Burnett’s expertise and dedication to the nonprofit marketing world comes from personal experience. In the late 1980s, he and his family participated in an international educational program in Germany. During that trip, his daughter Laura, then a college sophomore, was seriously injured in an auto accident and was comatose in a German hospital with a brain injury.

She required years of physical, occupational and cognitive therapy in order to return to a somewhat normal life.

“In talking with the hospitals and nonprofits, I realized that these organizations had little expertise in marketing, and no understanding of how to manage business crisis,” Burnett says.

He became deeply involved in hospitals as a volunteer and on boards of directors, contributing his marketing and crisis management knowledge to their ongoing activities and honing his understanding of their challenges.

Burnett’s book grew out of a half-day workshop he delivers to nonprofits throughout the country. Nonprofit Marketing Best Practices is a hands-on guide for organizations on how to market “intangibles,” and how to stand out among a field of organizations competing for funding, programs and volunteers.

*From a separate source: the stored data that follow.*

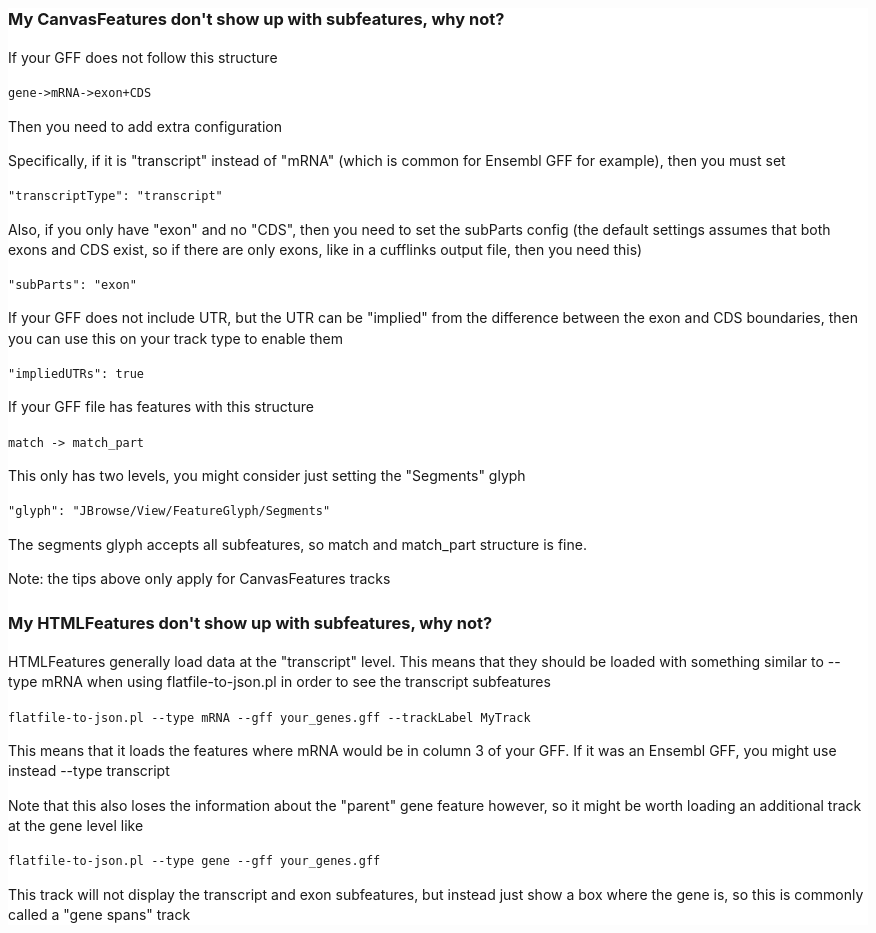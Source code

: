 ### My CanvasFeatures don't show up with subfeatures, why not?

If your GFF does not follow this structure

`gene->mRNA->exon+CDS`

Then you need to add extra configuration

Specifically, if it is "transcript" instead of "mRNA" (which is common for
Ensembl GFF for example), then you must set

`"transcriptType": "transcript"`

Also, if you only have "exon" and no "CDS", then you need to set the subParts
config (the default settings assumes that both exons and CDS exist, so if there
are only exons, like in a cufflinks output file, then you need this)

`"subParts": "exon"`

If your GFF does not include UTR, but the UTR can be "implied" from the
difference between the exon and CDS boundaries, then you can use this on your
track type to enable them

`"impliedUTRs": true`

If your GFF file has features with this structure

`match -> match_part`

This only has two levels, you might consider just setting the "Segments" glyph

`"glyph": "JBrowse/View/FeatureGlyph/Segments"`

The segments glyph accepts all subfeatures, so match and match_part structure is
fine.

Note: the tips above only apply for CanvasFeatures tracks

### My HTMLFeatures don't show up with subfeatures, why not?

HTMLFeatures generally load data at the "transcript" level. This means that they
should be loaded with something similar to --type mRNA when using
flatfile-to-json.pl in order to see the transcript subfeatures

`flatfile-to-json.pl --type mRNA --gff your_genes.gff --trackLabel MyTrack`

This means that it loads the features where mRNA would be in column 3 of your
GFF. If it was an Ensembl GFF, you might use instead --type transcript

Note that this also loses the information about the "parent" gene feature
however, so it might be worth loading an additional track at the gene level like

`flatfile-to-json.pl --type gene --gff your_genes.gff`

This track will not display the transcript and exon subfeatures, but instead
just show a box where the gene is, so this is commonly called a "gene spans"
track
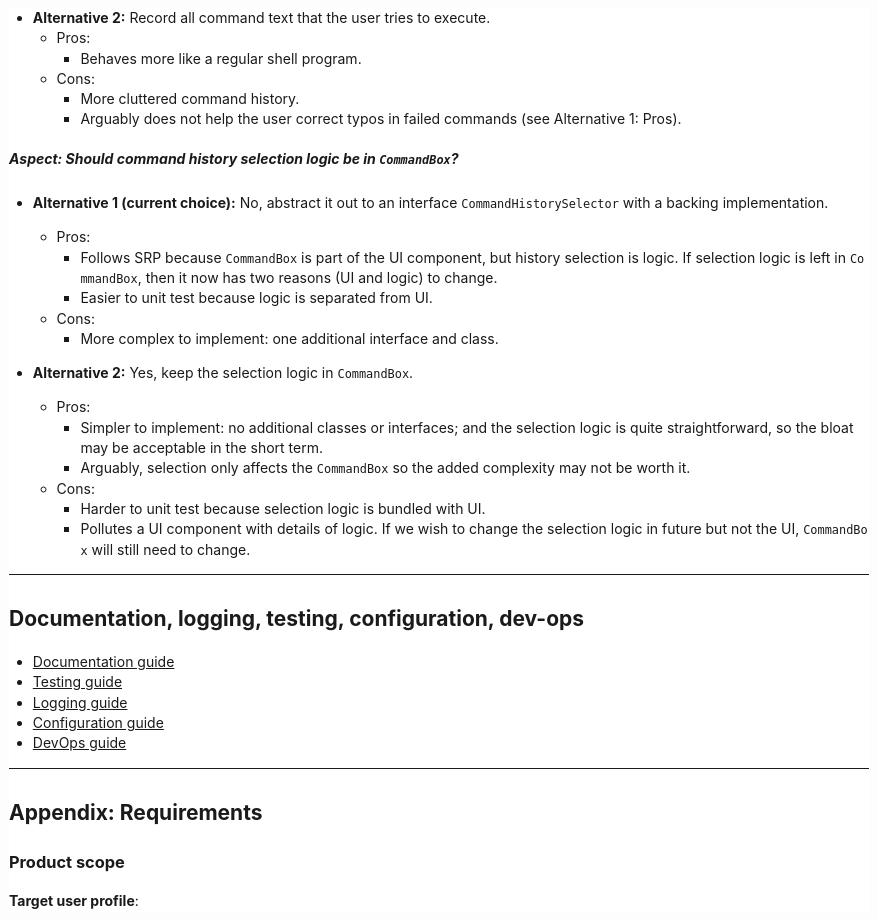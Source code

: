 * **Alternative 2:** Record all command text that the user tries to execute.
    * Pros:
        * Behaves more like a regular shell program.
    * Cons:
        * More cluttered command history.
        * Arguably does not help the user correct typos in failed commands (see Alternative 1: Pros).

##### Aspect: Should command history selection logic be in `CommandBox`?

* **Alternative 1 (current choice):** No, abstract it out to an interface `CommandHistorySelector` with a backing
  implementation.
    * Pros:
        * Follows SRP because `CommandBox` is part of the UI component, but history selection is logic. If selection
        logic is left in `CommandBox`, then it now has two reasons (UI and logic) to change.
        * Easier to unit test because logic is separated from UI.
    * Cons:
        * More complex to implement: one additional interface and class.

* **Alternative 2:** Yes, keep the selection logic in `CommandBox`.
    * Pros:
        * Simpler to implement: no additional classes or interfaces; and the selection logic is quite straightforward,
          so the bloat may be acceptable in the short term.
        * Arguably, selection only affects the `CommandBox` so the added complexity may not be worth it.
    * Cons:
        * Harder to unit test because selection logic is bundled with UI.
        * Pollutes a UI component with details of logic. If we wish to change the selection logic in future but not
          the UI, `CommandBox` will still need to change.

--------------------------------------------------------------------------------------------------------------------

## **Documentation, logging, testing, configuration, dev-ops**

* [Documentation guide](Documentation.md)
* [Testing guide](Testing.md)
* [Logging guide](Logging.md)
* [Configuration guide](Configuration.md)
* [DevOps guide](DevOps.md)

--------------------------------------------------------------------------------------------------------------------

## **Appendix: Requirements**

### Product scope

**Target user profile**:
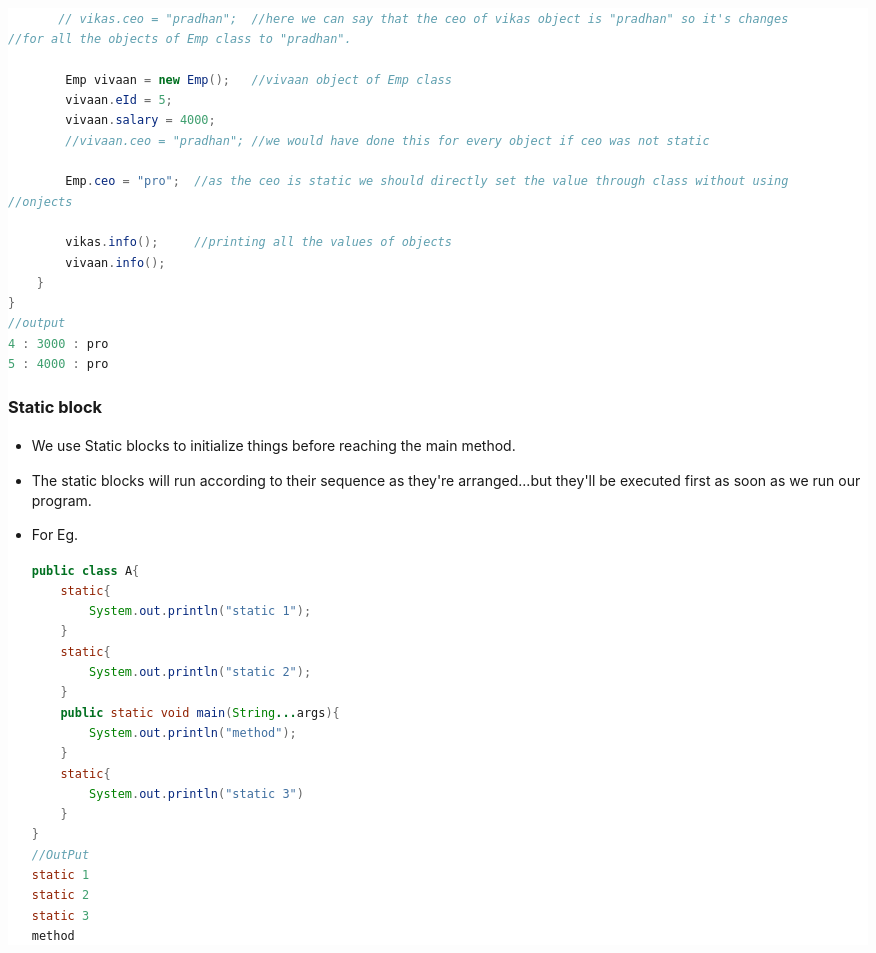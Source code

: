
   ```java
         // vikas.ceo = "pradhan";	//here we can say that the ceo of vikas object is "pradhan" so it's changes 							//for all the objects of Emp class to "pradhan".
  
          Emp vivaan = new Emp();	//vivaan object of Emp class
          vivaan.eId = 5;
          vivaan.salary = 4000;
          //vivaan.ceo = "pradhan";	//we would have done this for every object if ceo was not static
  
          Emp.ceo = "pro";	//as the ceo is static we should directly set the value through class without using 						//onjects
  
          vikas.info(); 	//printing all the values of objects
          vivaan.info();
      }
  }
  //output
  4 : 3000 : pro
  5 : 4000 : pro
  ```

  ### Static block

  - We use Static blocks to initialize things before reaching the main method.

  - The static blocks will run according to their sequence as they're arranged...but they'll be executed first as soon as we run our program.

  - For Eg.

    ```java
    public class A{
    	static{
    		System.out.println("static 1");
    	}
    	static{
    		System.out.println("static 2");
    	}
    	public static void main(String...args){
    		System.out.println("method");
    	}
    	static{
    		System.out.println("static 3")
    	}
    }
    //OutPut
    static 1
    static 2
    static 3
    method
    ```
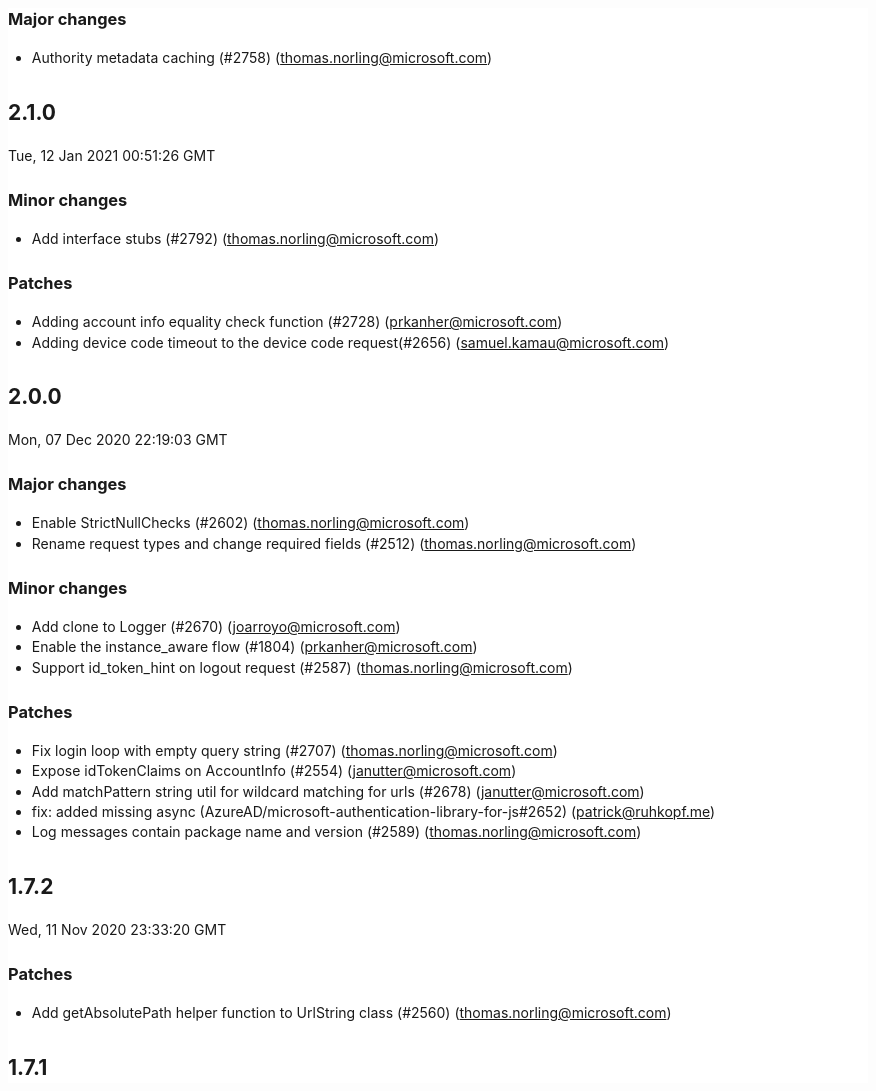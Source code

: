 ### Major changes

-   Authority metadata caching (#2758) (thomas.norling@microsoft.com)

## 2.1.0

Tue, 12 Jan 2021 00:51:26 GMT

### Minor changes

-   Add interface stubs (#2792) (thomas.norling@microsoft.com)

### Patches

-   Adding account info equality check function (#2728) (prkanher@microsoft.com)
-   Adding device code timeout to the device code request(#2656) (samuel.kamau@microsoft.com)

## 2.0.0

Mon, 07 Dec 2020 22:19:03 GMT

### Major changes

-   Enable StrictNullChecks (#2602) (thomas.norling@microsoft.com)
-   Rename request types and change required fields (#2512) (thomas.norling@microsoft.com)

### Minor changes

-   Add clone to Logger (#2670) (joarroyo@microsoft.com)
-   Enable the instance_aware flow (#1804) (prkanher@microsoft.com)
-   Support id_token_hint on logout request (#2587) (thomas.norling@microsoft.com)

### Patches

-   Fix login loop with empty query string (#2707) (thomas.norling@microsoft.com)
-   Expose idTokenClaims on AccountInfo (#2554) (janutter@microsoft.com)
-   Add matchPattern string util for wildcard matching for urls (#2678) (janutter@microsoft.com)
-   fix: added missing async (AzureAD/microsoft-authentication-library-for-js#2652) (patrick@ruhkopf.me)
-   Log messages contain package name and version (#2589) (thomas.norling@microsoft.com)

## 1.7.2

Wed, 11 Nov 2020 23:33:20 GMT

### Patches

-   Add getAbsolutePath helper function to UrlString class (#2560) (thomas.norling@microsoft.com)

## 1.7.1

Burnett specifically designed it to be an easy and affordable handbook for organizations. 

“Most nonprofits are so consumed by day-to-day operations and fundraising that they don’t have much time for business operations,” he says. “I want to encourage good people to get engaged in the nonprofit sector and help them with business skills.”

In addition to his workshops, Burnett has worked with the Boys Club of America, the American Red Cross, Lubbock General Hospital, the National Parks Service, the Denver Zoo and Easter Seals. 

He has served as the president of the board of directors of the Brain Injury Association of Colorado and is an active volunteer with his wife, Nancy.

“Our volunteer service became a way for us to creatively deal with the reality of our lives,” says Nancy. “This is part of the way we have tried to repay our communities for the service and help we have received through the years.”

“We will never be glad Laura had this accident,” says Nancy. “But we can try to make lemonade with the lemons we’ve been served.”